How Gratitude Can Change Your Life
The Benefits of Practicing Gratitude
Be Grateful.
You may say, “How can solving all my problems be that easy? I can recover from burnout by saying thanks enough? Just be grateful? I am grateful. I say thanks to my office staff at least once a month…But I am still burned out like crazy.” Being grateful refocuses your energy and direction toward accepting all that occurs in your life and your response to it.
But how grateful are you?
Are you grateful for waking up in the morning? Are you thankful for every patient you see and every successful case you do? Are you effusive with your thanks to your family for putting up with you? Are you grateful to the point where you get immense peace from your gratitude and people around you start to become annoyed with how grateful you are? Then, and only then, you are getting close to the right amount of gratitude.
Let’s explore exactly what gratitude is.
It’s defined as a feeling of appreciation or thanks. While gratitude is something that you typically express to others (“Thanks for the ride”), the vast majority of gratitude can be you expressing gratitude to yourself: “I am grateful for my health and the opportunity to serve others.” If you are anything like me, you are probably a little short on the gratitude selfies. Appreciate yourself and all you do.
Gratitude has levels of achievement or appreciation. Now that you can thank yourself, let’s expand the circle of gratitude.
The next level is gratitude toward others.
As simple as acknowledgment of the existence of someone doing a small favor or service for you, such as holding a door or pressing the elevator button for your floor. Thanking your office and OR staff every day and every case (as I do) for their work and efforts. Gratitude to your spouse and family for their understanding and humor. A simple phone call to your parents thanking them for all they have done for you. You decide, but demonstrate your gratitude to others.
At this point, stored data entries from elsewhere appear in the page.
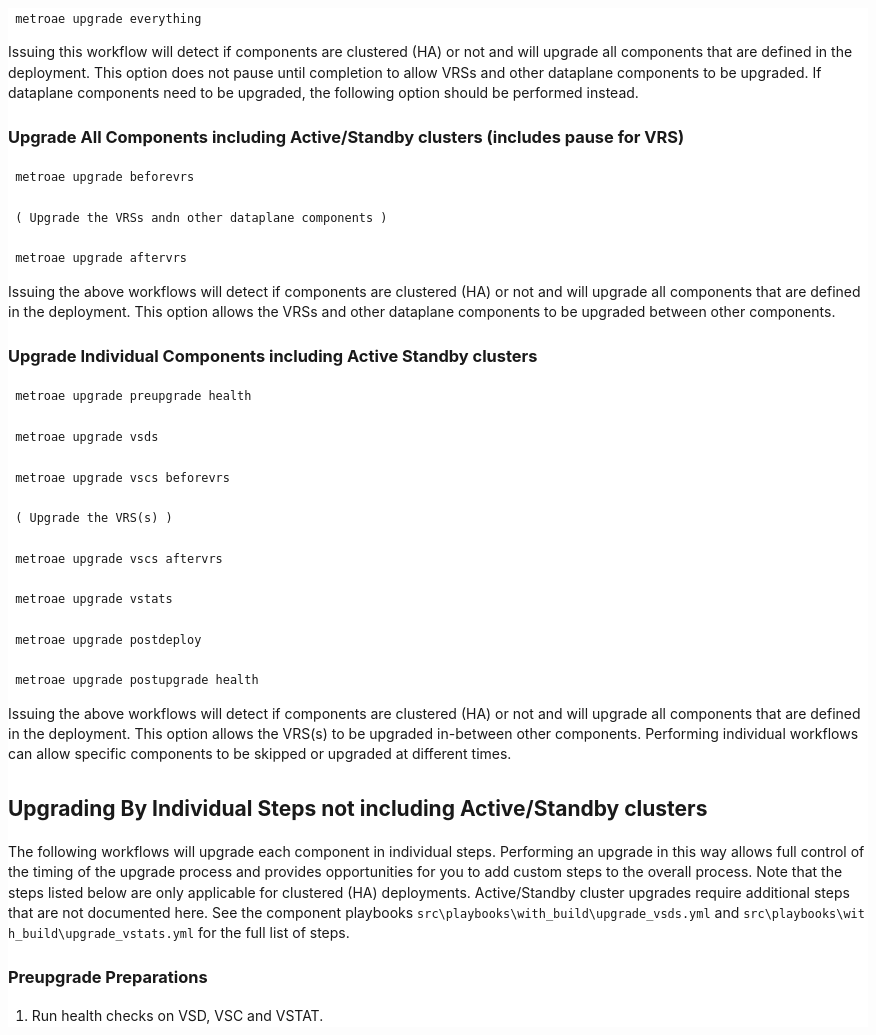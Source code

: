      metroae upgrade everything

Issuing this workflow will detect if components are clustered (HA) or not and will upgrade all components that are defined in the deployment.  This option does not pause until completion to allow VRSs and other dataplane components to be upgraded.  If dataplane components need to be upgraded, the following option should be performed instead.

### Upgrade All Components including Active/Standby clusters (includes pause for VRS)

     metroae upgrade beforevrs

     ( Upgrade the VRSs andn other dataplane components )

     metroae upgrade aftervrs

Issuing the above workflows will detect if components are clustered (HA) or not and will upgrade all components that are defined in the deployment.  This option allows the VRSs and other dataplane components to be upgraded between other components.

### Upgrade Individual Components including Active Standby clusters

     metroae upgrade preupgrade health

     metroae upgrade vsds

     metroae upgrade vscs beforevrs

     ( Upgrade the VRS(s) )

     metroae upgrade vscs aftervrs

     metroae upgrade vstats

     metroae upgrade postdeploy

     metroae upgrade postupgrade health

Issuing the above workflows will detect if components are clustered (HA) or not and will upgrade all components that are defined in the deployment.  This option allows the VRS(s) to be upgraded in-between other components.  Performing individual workflows can allow specific components to be skipped or upgraded at different times.

## Upgrading By Individual Steps not including Active/Standby clusters

The following workflows will upgrade each component in individual steps. Performing an upgrade in this way allows full control of the timing of the upgrade process and provides opportunities for you to add custom steps to the overall process. Note that the steps listed below are only applicable for clustered (HA) deployments.  Active/Standby cluster upgrades require additional steps that are not documented here. See the component playbooks `src\playbooks\with_build\upgrade_vsds.yml` and `src\playbooks\with_build\upgrade_vstats.yml` for the full list of steps.

### Preupgrade Preparations

1. Run health checks on VSD, VSC and VSTAT.
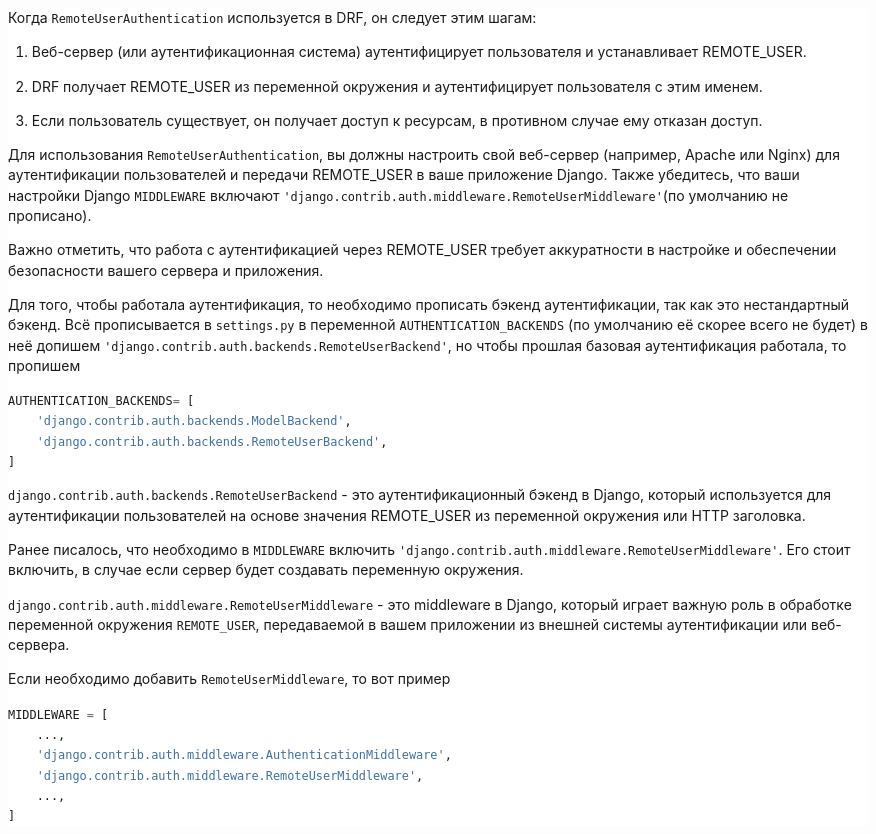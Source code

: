 Когда `RemoteUserAuthentication` используется в DRF, он следует этим шагам:

1. Веб-сервер (или аутентификационная система) аутентифицирует пользователя и устанавливает REMOTE_USER.

2. DRF получает REMOTE_USER из переменной окружения и аутентифицирует пользователя с этим именем.

3. Если пользователь существует, он получает доступ к ресурсам, в противном случае ему отказан доступ.

Для использования `RemoteUserAuthentication`, вы должны настроить свой веб-сервер (например, Apache или Nginx) для 
аутентификации пользователей и передачи REMOTE_USER в ваше приложение Django. Также убедитесь, что ваши настройки 
Django `MIDDLEWARE` включают `'django.contrib.auth.middleware.RemoteUserMiddleware'`(по умолчанию не прописано).

Важно отметить, что работа с аутентификацией через REMOTE_USER требует аккуратности в настройке и обеспечении 
безопасности вашего сервера и приложения.

Для того, чтобы работала аутентификация, то необходимо прописать бэкенд аутентификации, так как это нестандартный бэкенд.
Всё прописывается в `settings.py` в переменной `AUTHENTICATION_BACKENDS` (по умолчанию её скорее всего не будет)
в неё допишем `'django.contrib.auth.backends.RemoteUserBackend'`, но чтобы прошлая базовая аутентификация работала, то пропишем

```python
AUTHENTICATION_BACKENDS= [
    'django.contrib.auth.backends.ModelBackend',
    'django.contrib.auth.backends.RemoteUserBackend',
]
```

`django.contrib.auth.backends.RemoteUserBackend` - это аутентификационный бэкенд в Django, который используется для 
аутентификации пользователей на основе значения REMOTE_USER из переменной окружения или HTTP заголовка.

Ранее писалось, что необходимо в `MIDDLEWARE` включить `'django.contrib.auth.middleware.RemoteUserMiddleware'`. Его стоит
включить, в случае если сервер будет создавать переменную окружения.

`django.contrib.auth.middleware.RemoteUserMiddleware` - это middleware в Django, который играет важную роль в обработке 
переменной окружения `REMOTE_USER`, передаваемой в вашем приложении из внешней системы аутентификации или веб-сервера.

Если необходимо добавить `RemoteUserMiddleware`, то вот пример
```python
MIDDLEWARE = [
    ...,
    'django.contrib.auth.middleware.AuthenticationMiddleware',
    'django.contrib.auth.middleware.RemoteUserMiddleware',
    ...,
]
```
The next level is gratitude to a Higher Power.
This does two things: you get to feel a connection to that Higher Power, Source Energy, or The Force, and you get to take a load off yourself and out- source some of the endless pressure you may be applying to yourself, thus reducing your burnout. With action, there is consequence, sometimes positive and sometimes negative. “Win or learn” is a phrase I like to describe any action and consequence pair. If there is an action with an unfavorable outcome, yes, that stinks, but what did you learn? Where is the lesson of gratitude in the bad consequence? “I had a car breakdown but got to spend time with my kids, learning about their lives, while we waited for AAA.” “I spent a year in a horrible job but learned everything I needed to make the next job my dream job.”
Use your gratitude to appreciate the lessons you learn from perceived negative consequences.
The Dalai Lama, kiss-your-enemy level of gratitude. When you can divorce the results and your emotional response to those results from the learning, then you have snatched the pebble from my hand. I can teach you no more. Go into the world, grasshopper. You have reached the highest level of gratitude.
Spare yourself endless mental gymnastics with harmful paradigms.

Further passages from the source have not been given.